▶ _Problem description_:
Lines before the one containing "이 문제를 해결하는 방법에는" are left out; return that line and all lines after it, exactly, through the end of the records below.

═════ Material for this exercise

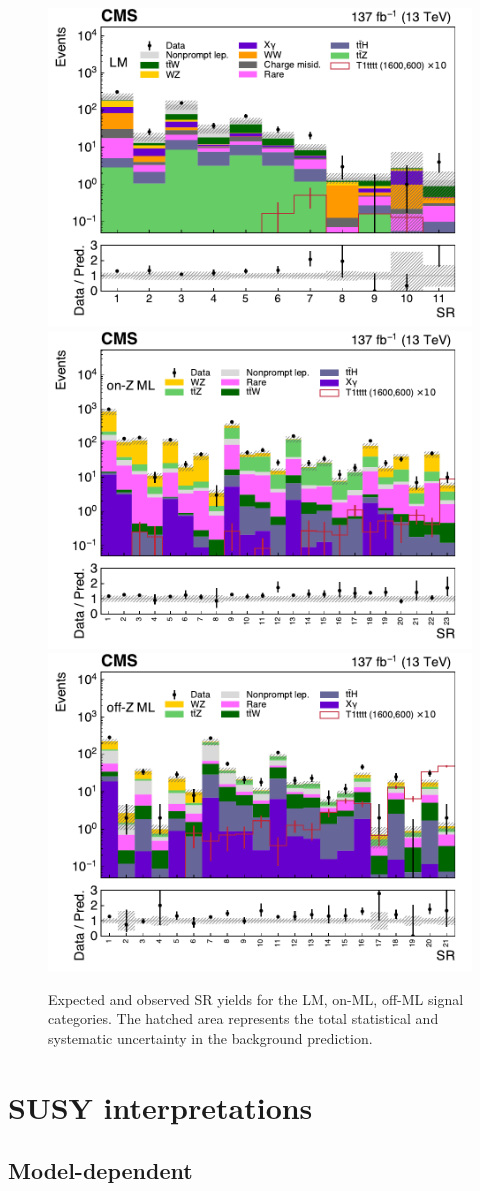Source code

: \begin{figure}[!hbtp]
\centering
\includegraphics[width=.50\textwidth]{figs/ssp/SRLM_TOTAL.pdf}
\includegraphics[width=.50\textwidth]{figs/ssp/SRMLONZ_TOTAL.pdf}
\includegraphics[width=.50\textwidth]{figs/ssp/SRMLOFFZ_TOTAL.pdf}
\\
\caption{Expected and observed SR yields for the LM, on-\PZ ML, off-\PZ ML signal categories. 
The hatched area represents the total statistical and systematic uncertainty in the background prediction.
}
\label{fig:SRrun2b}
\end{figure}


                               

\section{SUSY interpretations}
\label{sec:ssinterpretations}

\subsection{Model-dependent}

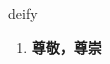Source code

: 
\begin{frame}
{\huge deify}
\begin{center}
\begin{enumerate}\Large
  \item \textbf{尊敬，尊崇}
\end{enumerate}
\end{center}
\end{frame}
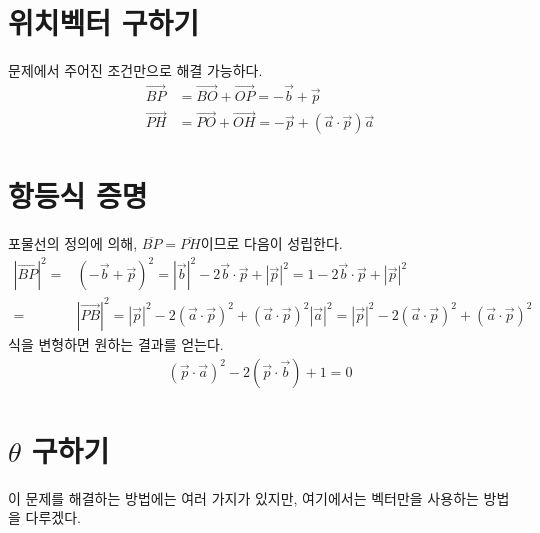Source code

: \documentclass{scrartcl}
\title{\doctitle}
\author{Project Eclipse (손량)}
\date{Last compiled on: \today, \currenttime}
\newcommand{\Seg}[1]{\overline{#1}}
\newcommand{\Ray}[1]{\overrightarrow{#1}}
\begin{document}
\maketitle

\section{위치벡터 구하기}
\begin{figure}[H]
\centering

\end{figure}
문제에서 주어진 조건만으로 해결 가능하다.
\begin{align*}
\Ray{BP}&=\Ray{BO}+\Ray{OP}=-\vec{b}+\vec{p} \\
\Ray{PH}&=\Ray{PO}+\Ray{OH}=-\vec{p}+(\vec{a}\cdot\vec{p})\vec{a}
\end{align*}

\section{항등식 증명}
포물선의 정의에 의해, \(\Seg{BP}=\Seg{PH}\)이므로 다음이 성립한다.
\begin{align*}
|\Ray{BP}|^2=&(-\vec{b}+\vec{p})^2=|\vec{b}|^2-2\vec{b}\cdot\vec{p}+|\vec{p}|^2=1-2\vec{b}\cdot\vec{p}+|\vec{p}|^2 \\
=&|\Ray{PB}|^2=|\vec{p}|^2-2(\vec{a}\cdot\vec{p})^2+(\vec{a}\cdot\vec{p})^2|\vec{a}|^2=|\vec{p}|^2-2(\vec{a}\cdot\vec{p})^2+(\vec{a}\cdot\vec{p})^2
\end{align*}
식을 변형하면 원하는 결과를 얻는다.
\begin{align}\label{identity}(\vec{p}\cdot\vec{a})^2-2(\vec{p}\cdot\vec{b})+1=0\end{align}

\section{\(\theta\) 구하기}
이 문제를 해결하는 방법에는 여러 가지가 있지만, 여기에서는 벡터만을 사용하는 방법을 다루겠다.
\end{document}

══════════

▶ _Answer to the problem_:
이 문제를 해결하는 방법에는 여러 가지가 있지만, 여기에서는 벡터만을 사용하는 방법을 다루겠다.
\end{document}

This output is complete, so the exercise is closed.